His owner suggested moving his dog bed over by their sliding glass door. It was a great idea. When that was done, Elvis either sat or laid down and I was able to take a few shots. I like how this one came out:


Elvis's owner wanted a few pictures taken of Elvis's right profile, so I did that, too:


I never used my flash; I relied entirely on the light coming in through the sliding glass door. Having a fast prime lens (I used my 50mm f/1.8 lens for this) was a big help. I could've used my 18-200mm, but I didn't want to increase the ISO and introduce more noise (I prefer to keep the ISO below 1000 if I can). Besides, it could only open up to f/3.5 at 18mm, and I've gotten used to doing portraits with the 50mm at f/2 or f/2.8 so I could blur backgrounds more.

Elvis is an awesome little dog. I was glad to have met him.

(Shot with the Nikon D300 using the 50mm lens; aperture-priority, with aperture set to f/2.8 (top) and f/4.5 (bottom); camera chose shutter speed of 1/100 second (top) and 1/60 second (bottom) at ISO 800; matrix-metered; auto white balance; shot in RAW; processed in Lightroom.)

Sunday, February 5, 2012

Sadie #43

I made a more concerted attempt to get a picture of Sadie today. When she followed me into our bedroom and waited for me to do something with her, I had the camera ready. The light bouncing off our wood floor and coming through our windows had a nice effect on her. But she still didn't look quite right. Then, a car outside revved its engine a few times, which caught Sadie's attention.


When I imported the picture into Lightroom I was perfectly willing to leave it in color. But the wood floor reflected an orange cast on the underside of Sadie's face. So I thought I'd see what I'd get if I converted the image to black-and-white. I made a few exposure adjustments, added some sharpness to her face, and used the Iris Enhance adjustment preset to her eyes.

This is the 43rd picture I've taken of Sadie this year.

(Shot with the Nikon D300 using the 50mm lens; aperture-priority, with aperture set to f/2; camera chose shutter of 1/640 second at ISO 400; center-weighted metered; auto white balance; normal JPG.)

Indy and the mixed message

I recently made this photo of Indy my Facebook cover photo. After I did that it was pointed out to me by a friend of mine that the words "Friendly Friendly", stitched on the base of this cat tent, and Indy's expression are in opposition.

Indy plots for world domination -- but where can he get a pair of thumbs? 

I hadn't noticed the words until now.

Oh, and Indy often looks like this. I don't suppose we'll ever know why.

(Shot with the Nikon D300 using the 18-200mm zoom and the SB-400 flash bounced off the ceiling; program mode; camera chose shutter speed of 1/60 second at f/5 at ISO 1000; slow-sync; auto white balance; normal JPG.)
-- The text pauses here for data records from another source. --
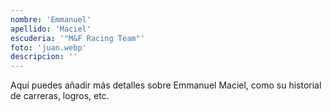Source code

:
```yaml
---
nombre: 'Emmanuel'
apellido: 'Maciel'
escuderia: '"M&F Racing Team"'
foto: 'juan.webp'
descripcion: ''
---
```


Aquí puedes añadir más detalles sobre Emmanuel Maciel, como su historial de carreras, logros, etc.
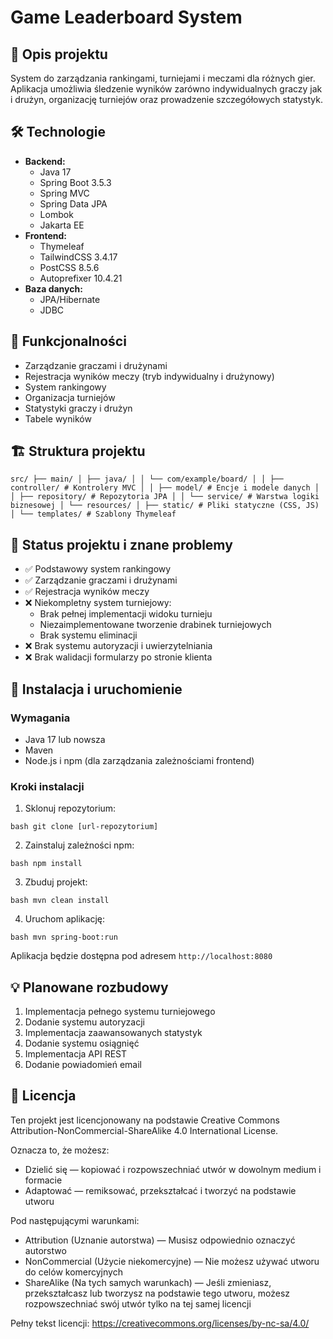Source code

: 
# Game Leaderboard System

## 📝 Opis projektu
System do zarządzania rankingami, turniejami i meczami dla różnych gier. Aplikacja umożliwia śledzenie wyników zarówno indywidualnych graczy jak i drużyn, organizację turniejów oraz prowadzenie szczegółowych statystyk.

## 🛠️ Technologie
- **Backend:**
  - Java 17
  - Spring Boot 3.5.3
  - Spring MVC
  - Spring Data JPA
  - Lombok
  - Jakarta EE
- **Frontend:**
  - Thymeleaf
  - TailwindCSS 3.4.17
  - PostCSS 8.5.6
  - Autoprefixer 10.4.21
- **Baza danych:**
  - JPA/Hibernate
  - JDBC

## 🚀 Funkcjonalności
- Zarządzanie graczami i drużynami
- Rejestracja wyników meczy (tryb indywidualny i drużynowy)
- System rankingowy
- Organizacja turniejów
- Statystyki graczy i drużyn
- Tabele wyników

## 🏗️ Struktura projektu
```
src/ ├── main/ │ ├── java/ │ │ └── com/example/board/ │ │ ├── controller/ # Kontrolery MVC │ │ ├── model/ # Encje i modele danych │ │ ├── repository/ # Repozytoria JPA │ │ └── service/ # Warstwa logiki biznesowej │ └── resources/ │ ├── static/ # Pliki statyczne (CSS, JS) │ └── templates/ # Szablony Thymeleaf
```

## 🚦 Status projektu i znane problemy
- ✅ Podstawowy system rankingowy
- ✅ Zarządzanie graczami i drużynami
- ✅ Rejestracja wyników meczy
- ❌ Niekompletny system turniejowy:
  - Brak pełnej implementacji widoku turnieju
  - Niezaimplementowane tworzenie drabinek turniejowych
  - Brak systemu eliminacji
- ❌ Brak systemu autoryzacji i uwierzytelniania
- ❌ Brak walidacji formularzy po stronie klienta

## 🔧 Instalacja i uruchomienie

### Wymagania
- Java 17 lub nowsza
- Maven
- Node.js i npm (dla zarządzania zależnościami frontend)

### Kroki instalacji
1. Sklonuj repozytorium:
```
bash git clone [url-repozytorium]
``` 

2. Zainstaluj zależności npm:
```
bash npm install
``` 

3. Zbuduj projekt:
```
bash mvn clean install
``` 

4. Uruchom aplikację:
```
bash mvn spring-boot:run
``` 

Aplikacja będzie dostępna pod adresem `http://localhost:8080`

## 💡 Planowane rozbudowy
1. Implementacja pełnego systemu turniejowego
2. Dodanie systemu autoryzacji
3. Implementacja zaawansowanych statystyk
4. Dodanie systemu osiągnięć
5. Implementacja API REST
6. Dodanie powiadomień email

## 📝 Licencja

Ten projekt jest licencjonowany na podstawie Creative Commons Attribution-NonCommercial-ShareAlike 4.0 International License.

Oznacza to, że możesz:
- Dzielić się — kopiować i rozpowszechniać utwór w dowolnym medium i formacie
- Adaptować — remiksować, przekształcać i tworzyć na podstawie utworu

Pod następującymi warunkami:
- Attribution (Uznanie autorstwa) — Musisz odpowiednio oznaczyć autorstwo
- NonCommercial (Użycie niekomercyjne) — Nie możesz używać utworu do celów komercyjnych
- ShareAlike (Na tych samych warunkach) — Jeśli zmieniasz, przekształcasz lub tworzysz na podstawie tego utworu, możesz rozpowszechniać swój utwór tylko na tej samej licencji

Pełny tekst licencji: https://creativecommons.org/licenses/by-nc-sa/4.0/

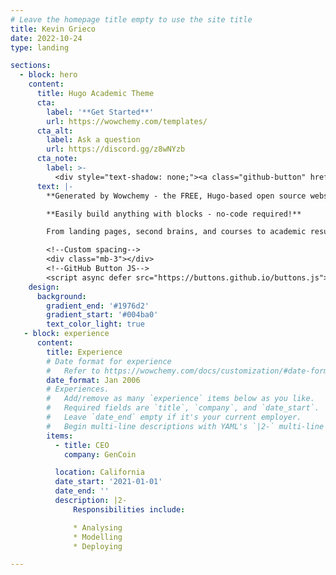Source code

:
 ```yaml
---
# Leave the homepage title empty to use the site title
title: Kevin Grieco
date: 2022-10-24
type: landing

sections:
  - block: hero
    content:
      title: Hugo Academic Theme
      cta:
        label: '**Get Started**'
        url: https://wowchemy.com/templates/
      cta_alt:
        label: Ask a question
        url: https://discord.gg/z8wNYzb
      cta_note:
        label: >-
          <div style="text-shadow: none;"><a class="github-button" href="https://github.com/wowchemy/wowchemy-hugo-themes" data-icon="octicon-star" data-size="large" data-show-count="true" aria-label="Star">Star Wowchemy Website Builder</a></div><div style="text-shadow: none;"><a class="github-button" href="https://github.com/wowchemy/starter-hugo-academic" data-icon="octicon-star" data-size="large" data-show-count="true" aria-label="Star">Star the Academic template</a></div>
      text: |-
        **Generated by Wowchemy - the FREE, Hugo-based open source website builder trusted by 500,000+ sites.**

        **Easily build anything with blocks - no-code required!**

        From landing pages, second brains, and courses to academic resumés, conferences, and tech blogs.

        <!--Custom spacing-->
        <div class="mb-3"></div>
        <!--GitHub Button JS-->
        <script async defer src="https://buttons.github.io/buttons.js"></script>
    design:
      background:
        gradient_end: '#1976d2'
        gradient_start: '#004ba0'
        text_color_light: true
   - block: experience
      content:
        title: Experience
        # Date format for experience
        #   Refer to https://wowchemy.com/docs/customization/#date-format
        date_format: Jan 2006
        # Experiences.
        #   Add/remove as many `experience` items below as you like.
        #   Required fields are `title`, `company`, and `date_start`.
        #   Leave `date_end` empty if it's your current employer.
        #   Begin multi-line descriptions with YAML's `|2-` multi-line prefix.
        items:
          - title: CEO
            company: GenCoin

          location: California
          date_start: '2021-01-01'
          date_end: ''
          description: |2-
              Responsibilities include:

              * Analysing
              * Modelling
              * Deploying

---
```


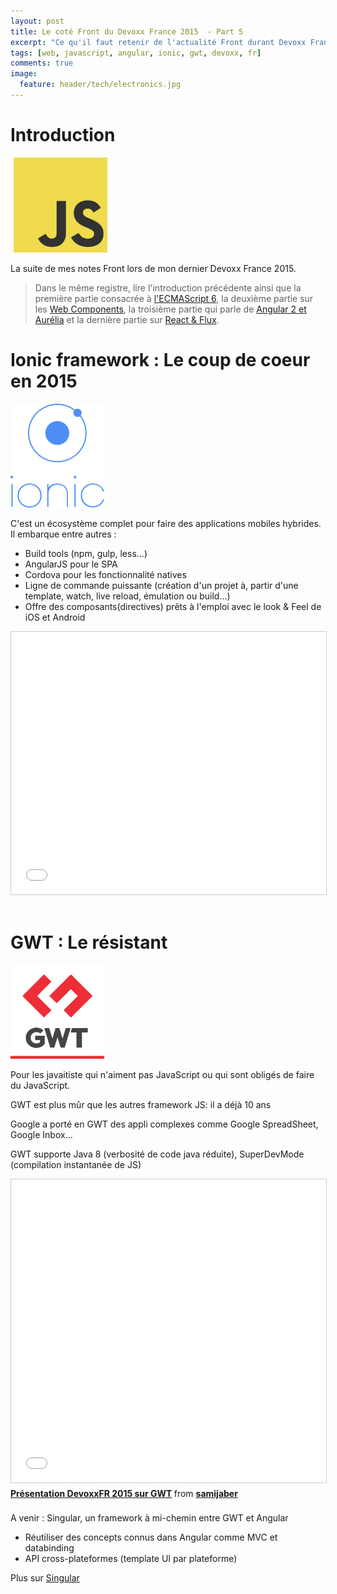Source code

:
 ```yaml
---
layout: post
title: Le coté Front du Devoxx France 2015  - Part 5
excerpt: "Ce qu'il faut retenir de l'actualité Front durant Devoxx France 2015. Partie 4 : Le coup de coeur Ionic mais aussi le résistant GWT"
tags: [web, javascript, angular, ionic, gwt, devoxx, fr]
comments: true
image:
  feature: header/tech/electronics.jpg
---
```

# Introduction
<p class="image-pull-right">
<img src="/images/2015/js-logo.png" style="width: 150px; margin-left: 5px"/>
</p>


La suite de mes notes Front lors de mon dernier Devoxx France 2015.

> Dans le même registre, lire l'introduction précédente ainsi que la première partie consacrée à <a href="/le-cote-front-du-devoxx-france-2015-es6/">l'ECMAScript 6</a>,  la deuxième partie sur les <a href="/le-cote-front-du-devoxx-france-2015-wc/">Web Components</a>, la troisième partie qui parle de <a href="/le-cote-front-du-devoxx-france-2015-angular-aurelia/">Angular 2 et Aurélia</a> et la dernière partie sur <a href="/le-cote-front-du-devoxx-france-2015-react-flux/">React & Flux</a>.

<div style="clear: both"></div>

# Ionic framework : Le coup de coeur en 2015

<p class="image-pull-right">
<img src="/images/2015/ionic-logo.png" width="150" />
</p>

C'est un écosystème complet pour faire des applications mobiles hybrides.
Il embarque entre autres :

- Build tools (npm, gulp, less...)
- AngularJS pour le SPA
- Cordova pour les fonctionnalité natives
- Ligne de commande puissante (création d'un projet à, partir d'une template, watch, live reload, émulation ou build...)
- Offre des composants(directives) prêts à l'emploi avec le look & Feel de iOS et Android

<center>
<iframe src="//www.slideshare.net/slideshow/embed_code/key/9hgZapeu2pR0bM?startSlide=35" width="510" height="420" frameborder="0" marginwidth="0" marginheight="0" scrolling="no" style="border:1px solid #CCC; border-width:1px; max-width: 100%;" allowfullscreen></iframe>
</center>
<br />

<div style="clear: both"></div>

# GWT : Le résistant

<p class="image-pull-right">
<img src="/images/2015/gwt-logo.png" width="150" />
</p>

Pour les javaitiste qui n'aiment pas JavaScript ou qui sont obligés de faire du JavaScript.

GWT est plus mûr que les autres framework JS: il a déjà 10  ans

Google a porté en GWT des appli complexes comme Google SpreadSheet, Google Inbox...

GWT supporte Java 8 (verbosité de code java réduite), SuperDevMode (compilation instantanée de JS)

<iframe src="//www.slideshare.net/slideshow/embed_code/key/AJK3Kt3YHvMEdy" width="595" height="485" frameborder="0" marginwidth="0" marginheight="0" scrolling="no" style="border:1px solid #CCC; border-width:1px; margin-bottom:5px; max-width: 100%;" allowfullscreen> </iframe> <div style="margin-bottom:5px"> <strong> <a href="//www.slideshare.net/samijaber/devoxx-fr2015-gwt" title="Présentation DevoxxFR 2015 sur GWT" target="_blank">Présentation DevoxxFR 2015 sur GWT</a> </strong> from <strong><a href="//www.slideshare.net/samijaber" target="_blank">samijaber</a></strong> </div>

<br />
A venir : Singular, un framework à mi-chemin entre GWT et Angular

- Réutiliser des concepts connus dans Angular comme MVC et databinding
- API cross-plateformes (template UI par plateforme)

Plus sur <a href="http://www.daniel-kurka.de/talks/gwtcreate15/singular.pdf" target="_blank">Singular</a>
Saturday, February 4, 2012

Katie #48

When I went out in our backyard a couple of days ago with Sadie and Katie I was hoping to get a decent picture of either of them. I tried to concentrate on Sadie since I had not taken anything that I liked lately, but again it did not work out. So I started trying to get Katie's attention but she would not look at me in a way that I liked. But Gayle, who was inside and noticed what I was attempting to do, started tapping on the big sliding glass window that Katie and I were standing next to. Katie turned to look at Gayle, so I took a few shots.


Yes, it's preferable to be at eye-level with your dog when you take its picture, but I thought if I did that on this occasion the resulting background would have been too distracting. Instead, I aimed down towards Katie, using a somewhat large aperture (f/2.8) to blur the stones behind her. After I imported it into Lightroom, I adjusted the color temperature up to get rid of the bluish cast you get in open shade, and used the Iris Enhance adjustment brush preset to lighten up Katie's eyes.

By the way, this is the 48th picture I've taken of Katie this year.

(Shot with the Nikon D300 using the 50mm lens; aperture-priority, with aperture set to f/2.8; camera chose shutter speed of 1/200 at ISO 400; auto white balance; normal JPG.)